Sjögren syndrome is an autoimmune disease characterized by glandular or extraglandular involvement secondary to the infiltration of lymphoid cells.1 Clinically, glandular affection may be associated with unilateral or bilateral parotid enlargement and sicca symptoms (xerophthalmia, xerostomia, and xeroderma). Among the extraglandular manifestations, pulmonary involvement can be insidious or progressive, linked to disorders such as amyloidosis or lymphoproliferative disease, constituting a multidisciplinary diagnostic and therapeutic challenge.2

The association between local or systemic amyloidosis with SS is rare; its clinical manifestations may vary, depending on the time of evolution, comorbidities, patients’ age, and the systems involved.3 The case of a woman with SS who presented with systemic amyloidosis is presented.

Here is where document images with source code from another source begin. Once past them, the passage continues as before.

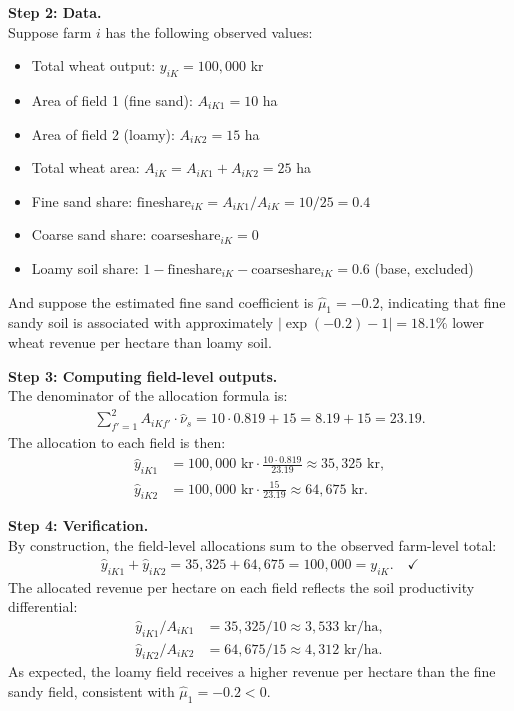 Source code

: \documentclass[12pt]{article}
\begin{document}
\begin{tcolorbox}[
  colback=gray!10,
  colframe=gray!50!black,
  title=Example: Estimating Field-Level Outputs,
  fonttitle=\bfseries,
  arc=2mm,
  breakable
]
\medskip
\noindent\textbf{Step 2: Data.}\\
Suppose farm $i$ has the following observed values:
\begin{itemize}
    \item Total wheat output: $y_{iK} = 100{,}000$ kr
    \item Area of field 1 (fine sand): $A_{iK1} = 10$ ha
    \item Area of field 2 (loamy): $A_{iK2} = 15$ ha
    \item Total wheat area: $A_{iK} = A_{iK1} + A_{iK2} = 25$ ha
    \item Fine sand share: $\text{fineshare}_{iK} = A_{iK1} / A_{iK} = 10/25 = 0.4$
    \item Coarse sand share: $\text{coarseshare}_{iK} = 0$
    \item Loamy soil share: $1 - \text{fineshare}_{iK} - \text{coarseshare}_{iK} = 0.6$
    (base, excluded)
\end{itemize}
And suppose the estimated fine sand coefficient is $\hat{\mu}_1 = -0.2$,
indicating that fine sandy soil is associated with approximately $|\exp{(-0.2)} - 1| = 18.1\%$ lower
wheat revenue per hectare than loamy soil.

\medskip
\noindent\textbf{Step 3: Computing field-level outputs.}\\
The denominator of the allocation formula is:
\begin{align*}
    \sum_{f'=1}^{2} A_{iKf'} \cdot \hat{\nu}_{s}
    = 10 \cdot 0.819 + 15 = 8.19 + 15 = 23.19.
\end{align*}
The allocation to each field is then:
\begin{align*}
    \hat{y}_{iK1} & = 100{,}000 \text{ kr} \cdot \frac{10 \cdot 0.819}{23.19}
    \approx 35{,}325 \text{ kr}, \\[0.5em]
    \hat{y}_{iK2} & = 100{,}000 \text{ kr} \cdot \frac{15}{23.19}
    \approx 64{,}675 \text{ kr}.
\end{align*}

\medskip
\noindent\textbf{Step 4: Verification.}\\
By construction, the field-level allocations sum to the observed farm-level total:
\begin{align*}
    \hat{y}_{iK1} + \hat{y}_{iK2} = 35{,}325 + 64{,}675 = 100{,}000 = y_{iK}.
    \quad \checkmark
\end{align*}
The allocated revenue per hectare on each field reflects the soil productivity
differential:
\begin{align*}
    \hat{y}_{iK1} / A_{iK1} & = 35{,}325 / 10 \approx 3{,}533 \text{ kr/ha}, \\
    \hat{y}_{iK2} / A_{iK2} & = 64{,}675 / 15 \approx 4{,}312 \text{ kr/ha}.
\end{align*}
As expected, the loamy field receives a higher revenue per hectare than the fine
sandy field, consistent with $\hat{\mu}_1 = -0.2 < 0$.
\end{tcolorbox}
\end{document}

A 72-year-old female presented with a 2-year history of progressive parotid enlargement, associated with occasional sensation of dry eyes, deterioration of the mMRC functional class (grade 1–2), along unintentional, unquantified subjective weight loss. The patient denied nocturnal diaphoresis or symptoms suggestive of gastrointestinal, genitourinary, or cutaneous involvement. Subsequently, due to clinical suspicion of SS, she was referred to the Rheumatology service, which confirmed the diagnosis based on the clinical characteristics and laboratory testing (Table 1).

A minor salivary gland biopsy was performed, reporting fibrosis without the possibility of calculating the Focus Score. Due to the histopathological features, the Pathology service considered staining with Congo Red dye, which demonstrated an apple-green coloration, compatible with amyloid material (Fig. 1). Given age, weight loss, and history of bilateral parotid enlargement, a risk profile for lymphoproliferative syndrome was performed, documenting lymphopenia, elevated rheumatoid factor, serum protein electrophoresis with a monoclonal gamma peak region, and positive serum immunofixation for IgG lambda, associated with increased κ/λ light chain ratio (Fig. 1).

Fig. 1.

A) Protein electrophoresis: Monoclonal peak in gamma region. B) Serum immunofixation: Positive IgG lambda. C) κ/λ light chains. D) Major salivary gland positive for amyloid infiltrate. E) Minor salivary gland positive for amyloid infiltrate; positive Congo Red staining.

In light of these findings, the patient was referred to the Hematology service, which suspected systemic amyloidosis and indicated bone marrow, abdominal fat pad, and parotid gland biopsies. In the latter, findings suggestive of amyloidosis were reported. To assess multisystem involvement, various paraclinical tests were ordered, including a transthoracic echocardiogram, NT-proBNP levels, troponins, azoates, and urinary albumin; cardiac and renal involvement were ruled out.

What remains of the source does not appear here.